== Provided records ==
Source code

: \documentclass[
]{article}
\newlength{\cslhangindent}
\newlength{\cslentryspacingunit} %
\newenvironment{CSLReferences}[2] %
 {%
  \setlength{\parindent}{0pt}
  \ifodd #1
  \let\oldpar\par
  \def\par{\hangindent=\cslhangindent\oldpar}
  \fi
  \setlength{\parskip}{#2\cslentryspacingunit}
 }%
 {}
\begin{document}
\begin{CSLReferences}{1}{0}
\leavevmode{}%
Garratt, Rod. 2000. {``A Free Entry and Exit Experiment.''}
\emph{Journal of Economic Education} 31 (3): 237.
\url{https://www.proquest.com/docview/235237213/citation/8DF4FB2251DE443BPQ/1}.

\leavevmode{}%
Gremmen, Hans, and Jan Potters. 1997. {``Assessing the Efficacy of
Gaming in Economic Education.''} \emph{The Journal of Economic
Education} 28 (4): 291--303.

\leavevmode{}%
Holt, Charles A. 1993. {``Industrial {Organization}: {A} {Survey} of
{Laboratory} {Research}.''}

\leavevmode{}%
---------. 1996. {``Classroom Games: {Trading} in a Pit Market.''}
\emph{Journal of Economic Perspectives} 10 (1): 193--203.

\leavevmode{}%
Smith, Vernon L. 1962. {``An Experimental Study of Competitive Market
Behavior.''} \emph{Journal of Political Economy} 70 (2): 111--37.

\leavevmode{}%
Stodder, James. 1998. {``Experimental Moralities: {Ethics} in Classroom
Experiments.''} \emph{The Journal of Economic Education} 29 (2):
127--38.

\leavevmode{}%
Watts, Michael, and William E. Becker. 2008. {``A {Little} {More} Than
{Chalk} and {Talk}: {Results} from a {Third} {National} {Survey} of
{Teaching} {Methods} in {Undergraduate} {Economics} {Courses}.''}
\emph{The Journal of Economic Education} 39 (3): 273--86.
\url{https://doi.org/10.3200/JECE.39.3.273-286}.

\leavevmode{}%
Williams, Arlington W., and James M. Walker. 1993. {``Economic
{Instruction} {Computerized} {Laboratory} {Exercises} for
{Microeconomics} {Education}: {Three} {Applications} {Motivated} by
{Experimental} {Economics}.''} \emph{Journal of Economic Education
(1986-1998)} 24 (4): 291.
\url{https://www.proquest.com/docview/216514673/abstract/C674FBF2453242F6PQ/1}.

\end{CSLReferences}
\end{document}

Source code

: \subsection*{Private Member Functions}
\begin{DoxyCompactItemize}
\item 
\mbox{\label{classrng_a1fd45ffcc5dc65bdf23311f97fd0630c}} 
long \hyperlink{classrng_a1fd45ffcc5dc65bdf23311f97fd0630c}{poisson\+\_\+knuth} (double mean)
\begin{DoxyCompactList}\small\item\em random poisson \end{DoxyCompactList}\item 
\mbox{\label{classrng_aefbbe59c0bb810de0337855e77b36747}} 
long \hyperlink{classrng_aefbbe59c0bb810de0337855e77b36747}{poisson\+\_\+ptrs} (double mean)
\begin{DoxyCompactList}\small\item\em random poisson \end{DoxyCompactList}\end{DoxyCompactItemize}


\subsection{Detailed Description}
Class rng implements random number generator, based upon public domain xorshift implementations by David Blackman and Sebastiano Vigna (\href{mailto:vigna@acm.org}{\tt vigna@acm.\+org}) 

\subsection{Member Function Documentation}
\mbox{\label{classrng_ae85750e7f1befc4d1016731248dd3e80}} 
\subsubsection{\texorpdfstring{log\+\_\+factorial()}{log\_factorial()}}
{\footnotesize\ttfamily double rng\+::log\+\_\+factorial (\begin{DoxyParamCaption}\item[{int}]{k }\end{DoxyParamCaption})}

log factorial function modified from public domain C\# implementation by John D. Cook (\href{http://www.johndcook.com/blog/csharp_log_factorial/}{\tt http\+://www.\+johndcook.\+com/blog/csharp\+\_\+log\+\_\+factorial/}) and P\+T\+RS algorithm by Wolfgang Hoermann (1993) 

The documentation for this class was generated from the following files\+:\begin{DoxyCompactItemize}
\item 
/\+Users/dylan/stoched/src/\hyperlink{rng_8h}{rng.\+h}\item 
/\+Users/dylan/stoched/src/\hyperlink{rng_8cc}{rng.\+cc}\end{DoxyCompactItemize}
===
== Provided records ==
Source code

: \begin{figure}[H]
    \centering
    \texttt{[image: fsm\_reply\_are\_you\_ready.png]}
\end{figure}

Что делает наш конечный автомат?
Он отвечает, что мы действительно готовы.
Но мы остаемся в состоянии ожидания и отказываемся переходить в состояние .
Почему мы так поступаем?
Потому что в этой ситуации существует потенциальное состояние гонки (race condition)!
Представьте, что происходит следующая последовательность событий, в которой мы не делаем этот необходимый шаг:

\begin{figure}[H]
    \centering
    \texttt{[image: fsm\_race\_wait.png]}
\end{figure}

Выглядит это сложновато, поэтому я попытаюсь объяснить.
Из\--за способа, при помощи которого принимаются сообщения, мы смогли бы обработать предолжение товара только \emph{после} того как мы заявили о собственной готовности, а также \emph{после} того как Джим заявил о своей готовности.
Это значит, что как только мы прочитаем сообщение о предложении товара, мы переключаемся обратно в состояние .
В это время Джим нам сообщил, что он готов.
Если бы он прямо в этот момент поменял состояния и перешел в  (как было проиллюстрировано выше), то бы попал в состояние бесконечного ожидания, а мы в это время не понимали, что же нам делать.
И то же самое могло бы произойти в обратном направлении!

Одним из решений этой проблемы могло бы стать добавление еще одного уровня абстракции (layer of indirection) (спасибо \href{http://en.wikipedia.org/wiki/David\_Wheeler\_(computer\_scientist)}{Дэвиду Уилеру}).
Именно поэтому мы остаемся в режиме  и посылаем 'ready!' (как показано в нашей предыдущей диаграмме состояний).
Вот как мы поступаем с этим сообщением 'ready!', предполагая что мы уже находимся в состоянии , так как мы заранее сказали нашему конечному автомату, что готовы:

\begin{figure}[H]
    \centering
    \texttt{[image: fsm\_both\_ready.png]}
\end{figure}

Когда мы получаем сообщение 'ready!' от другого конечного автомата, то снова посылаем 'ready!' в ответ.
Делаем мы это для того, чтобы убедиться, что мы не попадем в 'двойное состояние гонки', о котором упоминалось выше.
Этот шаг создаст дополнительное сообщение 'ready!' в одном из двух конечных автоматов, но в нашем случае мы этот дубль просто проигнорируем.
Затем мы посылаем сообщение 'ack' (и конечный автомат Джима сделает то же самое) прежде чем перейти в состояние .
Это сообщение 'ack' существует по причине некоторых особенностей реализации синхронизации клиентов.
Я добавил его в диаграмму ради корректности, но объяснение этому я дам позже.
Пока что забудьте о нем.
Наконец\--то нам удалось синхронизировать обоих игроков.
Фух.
===
▶ Exercise objective: Some of the data mentions "Journal". Copy every line where it does.

▶ Expected answer:
\emph{Journal of Economic Education} 31 (3): 237.
Gaming in Economic Education.''} \emph{The Journal of Economic
\emph{Journal of Economic Perspectives} 10 (1): 193--203.
Behavior.''} \emph{Journal of Political Economy} 70 (2): 111--37.
Experiments.''} \emph{The Journal of Economic Education} 29 (2):
\emph{The Journal of Economic Education} 39 (3): 273--86.
{Experimental} {Economics}.''} \emph{Journal of Economic Education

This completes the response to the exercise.